Choi et al15 and Lue et al19 reported that in premature infants, myopia begins to appear at 6 months of age and increases in severity between ages 6 months and 3 years. Eyes with ROP are more susceptible to a dramatic change in refractive status after 6 months of age, with no further progress after 3 years.
Full term babies usually have moderate hypermetropia during the first 3 years of life with a bell shaped curve distribution and a steady decline in hyperopic refraction throughout childhood.1–3 In the present prospective study we detected only mild hyperopia in the premature group at 40 weeks’ PCA; refraction (in dioptres) was 50% less than in the full term babies at the same age (p = 0.001 right eye, p = 0.002 left eye). These findings may indicate a myopic tendency in premature babies starting as early as 40 weeks’ PCA. To the best of our knowledge, these findings for this early age have not been reported to date.

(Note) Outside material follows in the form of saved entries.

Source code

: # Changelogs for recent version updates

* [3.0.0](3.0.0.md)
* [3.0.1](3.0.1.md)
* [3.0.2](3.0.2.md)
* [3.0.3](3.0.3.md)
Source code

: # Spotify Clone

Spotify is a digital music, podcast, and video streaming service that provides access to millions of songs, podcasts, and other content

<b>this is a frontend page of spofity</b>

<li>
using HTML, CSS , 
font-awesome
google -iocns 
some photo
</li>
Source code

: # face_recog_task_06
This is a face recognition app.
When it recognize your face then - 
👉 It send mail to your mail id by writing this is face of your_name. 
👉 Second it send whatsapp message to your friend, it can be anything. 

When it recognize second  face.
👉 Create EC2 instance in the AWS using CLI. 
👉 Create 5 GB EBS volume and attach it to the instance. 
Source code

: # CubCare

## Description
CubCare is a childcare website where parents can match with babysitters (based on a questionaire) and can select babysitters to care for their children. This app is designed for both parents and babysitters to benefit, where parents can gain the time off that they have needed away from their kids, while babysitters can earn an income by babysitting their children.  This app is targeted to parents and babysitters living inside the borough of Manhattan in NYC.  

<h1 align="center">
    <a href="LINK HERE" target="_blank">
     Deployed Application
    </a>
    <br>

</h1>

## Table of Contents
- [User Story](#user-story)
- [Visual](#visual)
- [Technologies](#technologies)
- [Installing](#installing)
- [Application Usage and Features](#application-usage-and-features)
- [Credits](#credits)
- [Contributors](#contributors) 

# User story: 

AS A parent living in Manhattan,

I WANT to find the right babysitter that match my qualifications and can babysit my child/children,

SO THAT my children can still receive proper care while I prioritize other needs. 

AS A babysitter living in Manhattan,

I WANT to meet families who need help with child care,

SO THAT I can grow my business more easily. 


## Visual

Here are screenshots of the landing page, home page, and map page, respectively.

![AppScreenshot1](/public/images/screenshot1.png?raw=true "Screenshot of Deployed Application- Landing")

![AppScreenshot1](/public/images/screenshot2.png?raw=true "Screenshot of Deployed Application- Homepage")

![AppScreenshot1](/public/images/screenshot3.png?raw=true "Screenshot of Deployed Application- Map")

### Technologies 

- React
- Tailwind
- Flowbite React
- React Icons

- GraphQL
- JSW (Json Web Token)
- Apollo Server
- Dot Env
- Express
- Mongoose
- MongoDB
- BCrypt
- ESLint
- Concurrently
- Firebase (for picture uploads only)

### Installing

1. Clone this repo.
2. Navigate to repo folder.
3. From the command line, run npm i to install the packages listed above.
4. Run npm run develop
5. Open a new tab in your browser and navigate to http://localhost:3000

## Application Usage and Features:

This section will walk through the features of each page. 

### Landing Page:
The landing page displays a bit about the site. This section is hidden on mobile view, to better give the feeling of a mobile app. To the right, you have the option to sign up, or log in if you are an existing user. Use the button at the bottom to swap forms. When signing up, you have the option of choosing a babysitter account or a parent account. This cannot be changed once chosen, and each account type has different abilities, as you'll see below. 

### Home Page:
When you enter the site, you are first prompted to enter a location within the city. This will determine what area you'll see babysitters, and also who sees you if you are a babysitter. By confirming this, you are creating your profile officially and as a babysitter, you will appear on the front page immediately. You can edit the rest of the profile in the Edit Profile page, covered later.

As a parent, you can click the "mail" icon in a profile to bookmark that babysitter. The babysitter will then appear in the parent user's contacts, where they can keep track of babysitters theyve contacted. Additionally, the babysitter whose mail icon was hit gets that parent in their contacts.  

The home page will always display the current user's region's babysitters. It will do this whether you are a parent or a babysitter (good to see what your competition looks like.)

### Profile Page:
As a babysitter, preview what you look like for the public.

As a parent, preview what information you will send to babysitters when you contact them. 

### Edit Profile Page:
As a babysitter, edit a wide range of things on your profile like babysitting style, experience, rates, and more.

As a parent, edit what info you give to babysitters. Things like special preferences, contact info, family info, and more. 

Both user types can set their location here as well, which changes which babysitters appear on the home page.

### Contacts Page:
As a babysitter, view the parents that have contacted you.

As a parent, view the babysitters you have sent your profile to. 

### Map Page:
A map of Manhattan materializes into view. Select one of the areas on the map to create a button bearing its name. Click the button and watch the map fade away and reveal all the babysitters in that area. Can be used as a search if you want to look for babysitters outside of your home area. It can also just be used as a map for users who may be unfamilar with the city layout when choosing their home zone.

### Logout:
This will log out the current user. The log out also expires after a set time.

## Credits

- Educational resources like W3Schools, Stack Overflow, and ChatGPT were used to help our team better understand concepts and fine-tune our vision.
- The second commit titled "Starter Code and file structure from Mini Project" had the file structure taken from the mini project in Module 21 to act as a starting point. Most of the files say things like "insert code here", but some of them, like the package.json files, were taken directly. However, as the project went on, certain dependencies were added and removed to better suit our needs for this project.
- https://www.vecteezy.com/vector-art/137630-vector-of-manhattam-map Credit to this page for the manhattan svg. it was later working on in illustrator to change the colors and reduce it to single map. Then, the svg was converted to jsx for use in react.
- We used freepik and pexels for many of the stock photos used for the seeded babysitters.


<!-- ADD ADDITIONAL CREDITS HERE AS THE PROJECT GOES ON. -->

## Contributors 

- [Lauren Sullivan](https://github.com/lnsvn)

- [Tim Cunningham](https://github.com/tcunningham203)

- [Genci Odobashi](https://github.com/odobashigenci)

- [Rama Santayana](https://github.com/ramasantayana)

There are several hypotheses explaining the increased rate of myopia in eyes with ROP. Fielder et al34 suggested that myopia of prematurity may be due to the failure of the cornea to flatten in the cooler extrauterine environment. This theory is consistent with a report by Fledelius and Greisen9 indicating an increase in corneal curvature in low birthweight children regardless of ROP status. Majima35 and Hibino et al4 reported that children with retinal residua of ROP had myopia as a result of a combination of increased axial length, lens thickness, and decreased anterior chamber depth. Donzis et al36,37 proved that myopia was caused by high crystalline lens power, and Hittner et al24 demonstrated shallowing of the anterior chamber in myopic eyes with ROP residua. The refraction of the premature group could have been influenced by the ROP since the neural retina is a controller of eye growth and refractive development. Fulton et al38 demonstrated that rod photoreceptors and phototransduction (neural retina) are involved in ROP. According to Reisner et al39 the role of rod mediated retinal function in the regulation of eye growth in children with mild ROP is supported by their finding of an association of abnormal and rod mediated retinal sensitivity and refractive development. Animal models of myopia have focused on the ocular biochemical mechanisms involving vasoactive intestinal polypeptide (VIP) and dopamine.40,41 Raviola and Wiesel,40 in a study in monkeys, showed that abnormal visual input leads to excessive expansion of the posterior segment of the eye as well as an increase in retinal VIP. They proved that an increased VIP level is related to the abnormal axial elongation caused by lid fusion, which is an important factor in the development of myopia. Using a chicken model, Stone et al41 observed a reduced concentration of dopamine and its metabolites in myopic eyes compared to control eyes, and Wildsoet and Pettigrew42 reported on the impact of kainic acid on eye enlargement, showing that local administration of apomorphine decreases the axial elongation. Also in chickens, Troilo and Wallman43 and Troilo et al44 noted that it was the refractive error that guided the eye towards emmetropia rather than eye size, and that the shape related mechanism controlled eye growth. Both these two mechanisms function within the eye (retinal ganglion cells) and the brain.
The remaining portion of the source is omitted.